For the first time, the 1969 Cougars were offered with a convertible option for the first time in the series’ history. Hidden headlamps, beautiful bumpers, and a racy-yet-formal C-pillar and backlite are just a few of the design cues that remain. There was only a slight “sweep” from the front fender’s leading edge to the top of the front wheel opening, and then on to the door, disappearing into the quarter panel immediately in front of that opening, on the sides, which were smoothed down considerably. With the addition of a 193.8-inch-long body, the Buick-like character line was given a boost. It was also 2.9 inches wider, but the wheelbase remained the same at 111. The 289-cubic-inch V-8 engine had been phased out in favor of a 351-cubic-inch unit rated at 250 horsepower when fitted with a two-barrel carburetor and a three-speed manual transmission. If that wasn’t enough, there were also four-barrel 351 and four-barrel 390 variations available. A 335-hp version of the 428 CJ, with or without Ram Air, was at the top of the list. A four-speed manual transmission or an automatic transmission was also an option.
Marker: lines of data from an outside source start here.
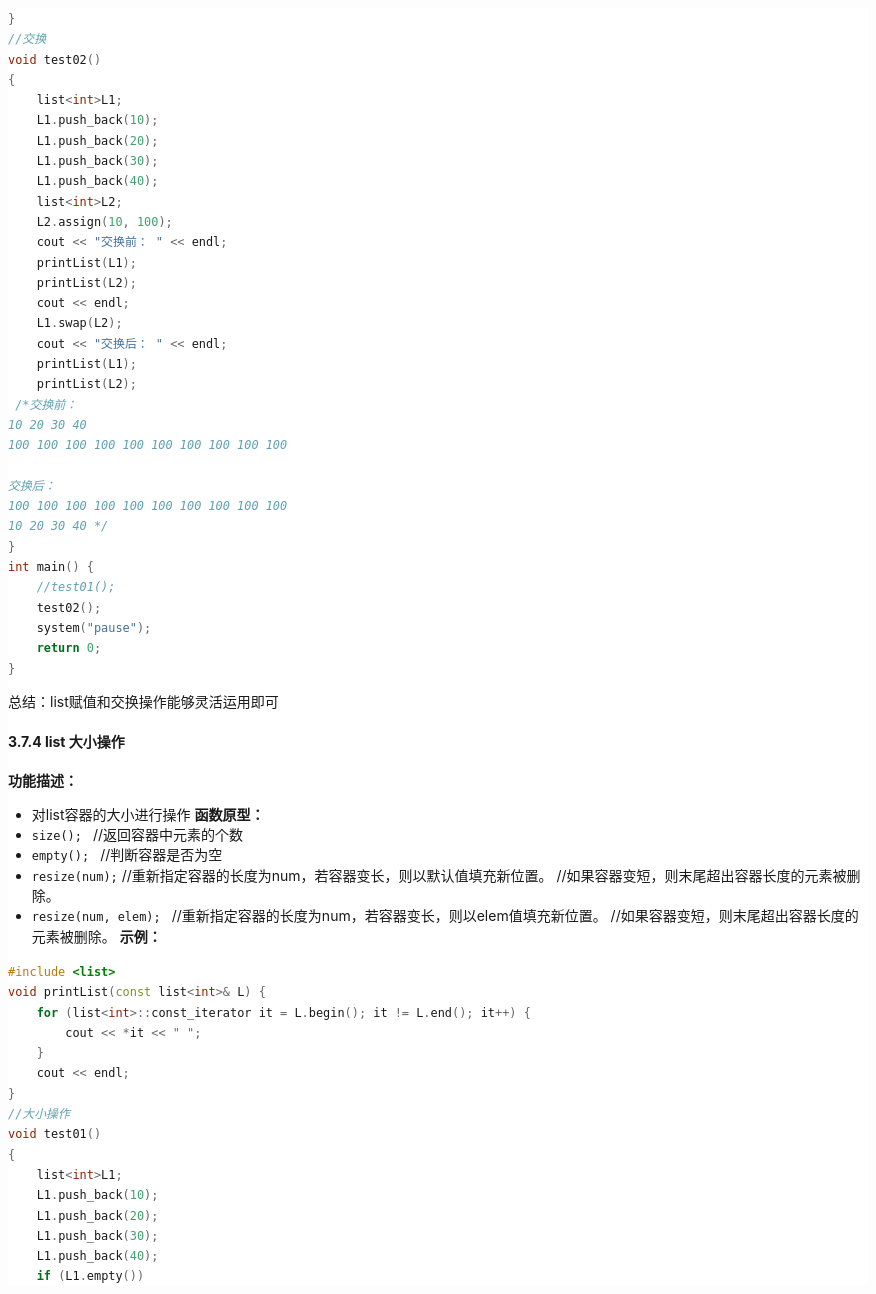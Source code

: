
 ```C++
}
//交换
void test02()
{
	list<int>L1;
	L1.push_back(10);
	L1.push_back(20);
	L1.push_back(30);
	L1.push_back(40);
	list<int>L2;
	L2.assign(10, 100);
	cout << "交换前： " << endl;
	printList(L1);
	printList(L2);
	cout << endl;
	L1.swap(L2);
	cout << "交换后： " << endl;
	printList(L1);
	printList(L2);
 /*交换前： 
10 20 30 40 
100 100 100 100 100 100 100 100 100 100 

交换后： 
100 100 100 100 100 100 100 100 100 100 
10 20 30 40 */
}
int main() {
	//test01();
	test02();
	system("pause");
	return 0;
}
```
总结：list赋值和交换操作能够灵活运用即可
#### 3.7.4 list 大小操作
**功能描述：**
* 对list容器的大小进行操作
**函数原型：**
* `size(); `                             //返回容器中元素的个数
* `empty(); `                           //判断容器是否为空
* `resize(num);`                   //重新指定容器的长度为num，若容器变长，则以默认值填充新位置。
  ​					    //如果容器变短，则末尾超出容器长度的元素被删除。
* `resize(num, elem); `       //重新指定容器的长度为num，若容器变长，则以elem值填充新位置。
   			 	 	​					    //如果容器变短，则末尾超出容器长度的元素被删除。
            			 	 **示例：**
```C++
#include <list>
void printList(const list<int>& L) {
	for (list<int>::const_iterator it = L.begin(); it != L.end(); it++) {
		cout << *it << " ";
	}
	cout << endl;
}
//大小操作
void test01()
{
	list<int>L1;
	L1.push_back(10);
	L1.push_back(20);
	L1.push_back(30);
	L1.push_back(40);
	if (L1.empty())
```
Mercury’s engineers built a new foundation that was longer and broader, along with a suspension designed for spirited-yet-discerning drivers based on the basis of the original Mustang design. A 200-horsepower, 289-cu.in.V-8 engine was fitted instead of a six-cylinder as the vehicle’s primary power source. Using European design cues, stylists created an aerodynamic body with a rounded front and rear fascia, recessed headlamps, and sequential turn signals that echoed the front fascia. It had a three-spoke “sport style” steering wheel, vinyl bucket seats, and luxurious carpeting, all of which helped make the Cougar a harmonic blend of Thunderbird luxury and Mustang athleticism. Additionally, 27,221 expensive Cougar XR-7 cars were sold in mid-year 1967, drawing in 123,672 purchasers. The Cougar had a promising start, and this particular specimen from 1969 is a testament to that. This was the year when a convertible model was introduced, as well as a more polished look for all 1969 Cougars. Hidden headlamps, elegant bumpers, and a sporty-yet-formal Cpillar and backlite were still present, but their flanks were smoothed, save for a gentle “sweep” that dipped and gradually fades into the quarter panel just in front of the wheel opening, just before the fender edge. A 193.8-inch torso instead of a 190.3-inch torso contributed to the graceful sweep. The vehicle’s wheelbase remained the same at 111 inches, but it was expanded by 2.9 inches.